The house was filling with smoke, the cat ran outside, the alarms were going off and having been through this before, I knew we had to GET OUT. In a moment of panic, you literally are thinking to yourself, OH MY GOD, did I grab everything of value? My animals? My memory album my mom made me? I had visions of the house exploding. Michael was standing in front of the stove and I was bawling that we had to leave. Do you know what that feels like to leave your house but knowing there is a fire inside? Jack was shaking and wouldn't come to us when we called him. He rarely lets us pick him up without growling but Michael scooped him up, jumped into the car and drove me to my friend's house up the street. I flung the door open and exclaimed that my oven was on fire. I was shaking and scared and my calm friend soothed me and said: You have insurance. Then she said it again but almost in a question form: You have insurance right? I came outside to see four fire trucks parked in front of my other friend's home. I yelled at them: YOU'RE AT THE WRONG HOUSE!!!!!

Michael came down the street and said they were inside and that the firemen told him the best case scenario was that he did not open the oven door. The oven itself acted like a woodburning stove, where the lack of oxygen eventually extinguished the fire inside.

I had a fire at my old apartment. I came home to find the entire 500 square feet engulfed in smoke. My fan had caught fire and I was alone. It was not safe to stay there but I had nowhere else to go so I slept in that stinky apartment for days like that.

All I kept thinking yesterday was that I had prayed hours before for protection. In this world where our brains are so full of clutter, stimuli and fleeting garbage, basic knowledge floats to the surface in an emergency. What to do differently when there is a black bear or a brown bear. What to do when your car is sinking in water. How to put out a fire depending if it's electrical or grease.

We naturally think of water and fire, right? Sometimes we need a reminder of what not to do so that basic information floats to the forefront of your decision when in a panic-stricken emergency.

I hope this video will help if you are ever in this situation. I received so many emails already when I posted this on Facebook that people automatically would think to throw water on this type of fire.

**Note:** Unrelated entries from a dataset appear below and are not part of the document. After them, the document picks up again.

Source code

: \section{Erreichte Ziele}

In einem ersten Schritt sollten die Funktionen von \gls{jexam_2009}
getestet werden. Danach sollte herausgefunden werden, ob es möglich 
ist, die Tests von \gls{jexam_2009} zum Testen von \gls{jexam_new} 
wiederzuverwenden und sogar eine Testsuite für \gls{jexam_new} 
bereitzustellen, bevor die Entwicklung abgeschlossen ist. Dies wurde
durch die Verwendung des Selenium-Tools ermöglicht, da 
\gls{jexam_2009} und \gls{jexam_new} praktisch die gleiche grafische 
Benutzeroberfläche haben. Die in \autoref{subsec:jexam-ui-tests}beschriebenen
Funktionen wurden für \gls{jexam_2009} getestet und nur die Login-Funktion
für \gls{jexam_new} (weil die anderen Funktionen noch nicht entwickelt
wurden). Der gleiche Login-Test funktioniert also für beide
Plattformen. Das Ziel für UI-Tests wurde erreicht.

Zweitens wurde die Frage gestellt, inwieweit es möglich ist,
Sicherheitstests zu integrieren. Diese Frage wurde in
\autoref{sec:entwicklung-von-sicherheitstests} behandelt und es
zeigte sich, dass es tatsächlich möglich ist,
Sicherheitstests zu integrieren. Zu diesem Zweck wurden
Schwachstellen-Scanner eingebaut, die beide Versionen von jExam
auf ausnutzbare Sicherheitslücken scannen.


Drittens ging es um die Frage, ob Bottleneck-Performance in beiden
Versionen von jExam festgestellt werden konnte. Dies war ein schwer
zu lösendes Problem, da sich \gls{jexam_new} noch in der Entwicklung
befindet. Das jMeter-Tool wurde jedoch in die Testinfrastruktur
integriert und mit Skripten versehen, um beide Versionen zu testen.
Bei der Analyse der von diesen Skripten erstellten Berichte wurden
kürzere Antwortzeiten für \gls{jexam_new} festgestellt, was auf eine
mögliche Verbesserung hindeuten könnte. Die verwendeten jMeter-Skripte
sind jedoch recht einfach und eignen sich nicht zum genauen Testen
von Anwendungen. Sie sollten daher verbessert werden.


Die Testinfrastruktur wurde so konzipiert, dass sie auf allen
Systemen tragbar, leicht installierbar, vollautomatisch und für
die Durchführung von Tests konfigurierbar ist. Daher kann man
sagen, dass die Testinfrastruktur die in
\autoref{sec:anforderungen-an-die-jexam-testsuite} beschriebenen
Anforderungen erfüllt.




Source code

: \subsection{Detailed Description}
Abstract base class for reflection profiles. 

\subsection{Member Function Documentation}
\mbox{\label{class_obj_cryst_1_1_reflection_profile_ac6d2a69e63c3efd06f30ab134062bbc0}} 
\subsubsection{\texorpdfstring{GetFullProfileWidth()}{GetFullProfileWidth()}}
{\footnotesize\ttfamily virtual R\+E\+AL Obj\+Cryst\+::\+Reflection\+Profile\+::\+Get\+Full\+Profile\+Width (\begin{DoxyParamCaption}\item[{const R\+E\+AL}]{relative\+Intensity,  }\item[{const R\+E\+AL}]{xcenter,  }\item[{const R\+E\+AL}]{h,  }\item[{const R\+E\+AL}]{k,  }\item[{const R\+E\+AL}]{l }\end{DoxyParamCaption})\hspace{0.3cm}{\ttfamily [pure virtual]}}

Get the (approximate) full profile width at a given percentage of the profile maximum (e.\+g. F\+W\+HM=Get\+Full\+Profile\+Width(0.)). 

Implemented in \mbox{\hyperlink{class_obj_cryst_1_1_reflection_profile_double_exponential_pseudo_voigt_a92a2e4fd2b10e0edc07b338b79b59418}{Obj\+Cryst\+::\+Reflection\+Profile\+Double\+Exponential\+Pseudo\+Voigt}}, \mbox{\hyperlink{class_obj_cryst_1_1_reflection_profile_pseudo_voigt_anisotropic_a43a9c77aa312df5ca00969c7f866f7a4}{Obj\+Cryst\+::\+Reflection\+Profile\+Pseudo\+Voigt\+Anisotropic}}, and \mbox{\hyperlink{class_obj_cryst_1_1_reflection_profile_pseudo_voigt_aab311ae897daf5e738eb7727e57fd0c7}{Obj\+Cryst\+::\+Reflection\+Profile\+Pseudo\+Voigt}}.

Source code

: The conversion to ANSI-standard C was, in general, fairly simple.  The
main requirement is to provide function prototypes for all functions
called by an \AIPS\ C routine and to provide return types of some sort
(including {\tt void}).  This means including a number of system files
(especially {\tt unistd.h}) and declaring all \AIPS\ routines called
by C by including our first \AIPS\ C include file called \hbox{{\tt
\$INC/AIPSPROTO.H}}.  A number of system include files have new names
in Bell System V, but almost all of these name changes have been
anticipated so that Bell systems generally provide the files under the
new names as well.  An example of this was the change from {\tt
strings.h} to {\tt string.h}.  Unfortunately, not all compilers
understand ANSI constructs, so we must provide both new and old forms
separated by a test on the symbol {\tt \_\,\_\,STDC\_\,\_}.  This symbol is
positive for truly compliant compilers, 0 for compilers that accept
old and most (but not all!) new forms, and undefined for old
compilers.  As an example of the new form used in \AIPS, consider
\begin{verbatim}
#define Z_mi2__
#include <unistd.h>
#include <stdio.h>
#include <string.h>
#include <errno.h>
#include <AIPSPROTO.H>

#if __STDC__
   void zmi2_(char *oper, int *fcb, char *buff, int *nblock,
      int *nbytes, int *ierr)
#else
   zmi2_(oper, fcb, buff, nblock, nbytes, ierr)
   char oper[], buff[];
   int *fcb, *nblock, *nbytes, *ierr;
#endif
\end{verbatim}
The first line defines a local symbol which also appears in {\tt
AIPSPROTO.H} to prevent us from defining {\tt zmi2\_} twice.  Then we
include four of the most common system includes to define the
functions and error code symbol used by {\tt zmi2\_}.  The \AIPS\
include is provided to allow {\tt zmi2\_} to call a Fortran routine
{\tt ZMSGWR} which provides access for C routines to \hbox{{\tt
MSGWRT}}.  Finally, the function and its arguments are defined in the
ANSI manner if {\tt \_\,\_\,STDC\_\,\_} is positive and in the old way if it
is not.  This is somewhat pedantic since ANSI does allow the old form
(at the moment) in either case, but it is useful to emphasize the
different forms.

We ordered takeout last night, and marvelled today at the burnt remnants of bread that had caused such an inferno. My friends joked they will buy us a toaster. My mom said she may even buy Jack the wonder dog (not her favourite animal) a treat for Christmas next year. He stayed close to me all night, as if his animal instinct knew that I was shook up. Or maybe he was afraid.

I find it amazing that our pets are not only companions, but often times life savers.
They intrinsically try to warn us of danger and are loyal even in the scariest of situations.

Michael often teases me when I check, double check and triple check things like candles, hair straighteners and the coffee machine being plugged in. After yesterday's scare, I doubt this will change. I'll continue to pray at night for protection. I'll continue to praise our animals when they do something good. And I'll be damn sure to be thankful that we live 2 minutes from the fire and police departments.